Intent Classification

Urgency Detection

Speech Recognition

## Text Processing 

Lets consider we have textual data with lots of variation.we need to apply many of pre-processing steps to the data to transform those words into numerical features that work with machine learning algorithms.In the end ML alogorithms understand numbers.

### NLTK

In [37]:
!pip install nltk # in case if its not installed 



The Natural Language Toolkit, or more commonly NLTK, is a suite of libraries and programs for symbolic and statistical natural language processing for English written in the Python programming language.
NLTK is a Python package that you can use for NLP. A lot of the data that you could be analyzing is unstructured data and contains human-readable text. NLTK is pandas of textual data

In [3]:
# import necessary libraries 
import nltk # Natural Language Toolkit
import string # Common string operations
import re #This module provides regular expression matching operations  # this already covered in python

### Basic Text Manipulation

### Upercase & Lowercase

In [4]:
text1= "I am Going to Learn NLP" 

In [5]:
print(text1)

I am Going to Learn NLP


In [7]:
text1.lower()  # Text lowercase We do lowercase the text to reduce the size of the vocabulary of our text data.

'i am going to learn nlp'

In [8]:
text1.upper()

'I AM GOING TO LEARN NLP'

### Remove Punctuation # common sense / BI

In [20]:
def rem_punct(text): 
    translator = str.maketrans('', '', string.punctuation) 
    return text.translate(translator) 
  
input_str = "Hi!, Guys are you excited ?? we will start CV soon !!"
rem_punct(input_str) 

'Hi Guys are you excited  we will start CV soon '

In [34]:
string.punctuation

'!"#$%&\'()*+,-./:;<=>?@[\\]^_`{|}~'

### Remove default stopwords:

Stopwords are words that do not contribute to the meaning of the sentence.

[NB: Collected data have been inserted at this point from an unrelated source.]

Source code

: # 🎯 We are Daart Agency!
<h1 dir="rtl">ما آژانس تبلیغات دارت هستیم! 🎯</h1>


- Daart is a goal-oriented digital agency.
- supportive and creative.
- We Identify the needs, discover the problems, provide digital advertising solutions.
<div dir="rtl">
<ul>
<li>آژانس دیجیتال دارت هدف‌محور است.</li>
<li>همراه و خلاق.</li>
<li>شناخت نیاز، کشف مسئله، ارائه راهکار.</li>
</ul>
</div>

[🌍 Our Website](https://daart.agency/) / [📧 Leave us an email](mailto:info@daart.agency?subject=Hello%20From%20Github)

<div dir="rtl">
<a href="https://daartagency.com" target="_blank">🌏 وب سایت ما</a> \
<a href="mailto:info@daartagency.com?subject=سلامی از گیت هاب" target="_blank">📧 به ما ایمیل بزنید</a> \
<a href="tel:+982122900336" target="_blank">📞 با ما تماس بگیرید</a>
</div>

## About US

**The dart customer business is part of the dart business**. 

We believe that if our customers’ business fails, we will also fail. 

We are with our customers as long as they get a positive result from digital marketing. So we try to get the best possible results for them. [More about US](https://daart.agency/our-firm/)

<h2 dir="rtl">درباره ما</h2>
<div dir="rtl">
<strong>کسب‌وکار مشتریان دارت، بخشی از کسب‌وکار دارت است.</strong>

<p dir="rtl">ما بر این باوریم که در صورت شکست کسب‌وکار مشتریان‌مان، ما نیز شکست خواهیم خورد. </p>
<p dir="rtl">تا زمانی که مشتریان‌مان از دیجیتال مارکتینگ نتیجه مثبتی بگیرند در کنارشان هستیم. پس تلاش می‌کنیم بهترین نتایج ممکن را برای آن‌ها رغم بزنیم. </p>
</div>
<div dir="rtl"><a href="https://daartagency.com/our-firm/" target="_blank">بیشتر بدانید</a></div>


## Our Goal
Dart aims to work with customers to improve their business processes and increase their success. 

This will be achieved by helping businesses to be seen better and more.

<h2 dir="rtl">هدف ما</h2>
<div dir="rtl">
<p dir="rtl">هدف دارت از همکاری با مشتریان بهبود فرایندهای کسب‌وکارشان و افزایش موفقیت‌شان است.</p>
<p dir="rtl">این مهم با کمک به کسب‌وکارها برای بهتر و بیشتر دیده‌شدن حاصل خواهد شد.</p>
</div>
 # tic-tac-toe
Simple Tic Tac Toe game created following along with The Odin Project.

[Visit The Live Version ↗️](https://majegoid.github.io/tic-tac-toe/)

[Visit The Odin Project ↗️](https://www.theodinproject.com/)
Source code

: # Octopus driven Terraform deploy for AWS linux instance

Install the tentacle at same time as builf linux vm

Hence, they can be safely removed without causing any change in the meaning of a sentence. The NLTK(Natural Language Toolkit) library has the set of stopwords and we can use these to remove stopwords from our text and return a list of word tokens.

In [25]:
from nltk.corpus import stopwords #A corpus is a collection of authentic text or audio organized into datasets. Authentic here means text written or audio spoken by a native of the language or dialect. A corpus can be made up of everything from newspapers, novels, recipes, radio broadcasts to television shows, movies, and tweets.
from nltk.tokenize import word_tokenize 
nltk.download('stopwords')
nltk.download('punkt')

[nltk_data] Downloading package stopwords to
[nltk_data]     C:\Users\Pranav\AppData\Roaming\nltk_data...
[nltk_data]   Package stopwords is already up-to-date!
[nltk_data] Downloading package punkt to
[nltk_data]     C:\Users\Pranav\AppData\Roaming\nltk_data...
[nltk_data]   Package punkt is already up-to-date!


True

In [26]:
def remove_stopwords(text): 
    stop_words = set(stopwords.words("english")) 
    word_tokens = word_tokenize(text) 
    filtered_text = [word for word in word_tokens if word not in stop_words] #python code to do tokenization excluding stop words 
    return filtered_text 
  

In [29]:
ex_text = "Natural language processing is a subset of Artificial intelligence that helps computers to understand the human languages"
remove_stopwords(ex_text)

['Natural',
 'language',
 'processing',
 'subset',
 'Artificial',
 'intelligence',
 'helps',
 'computers',
 'understand',
 'human',
 'languages']

### Stemming

From Stemming we will process of getting the root form of a word. Root or Stem is the part to which inflextional affixes(like -ed, -ize, etc) are added. We would create the stem words by removing the prefix of suffix of a word. So, stemming a word may not result in actual words.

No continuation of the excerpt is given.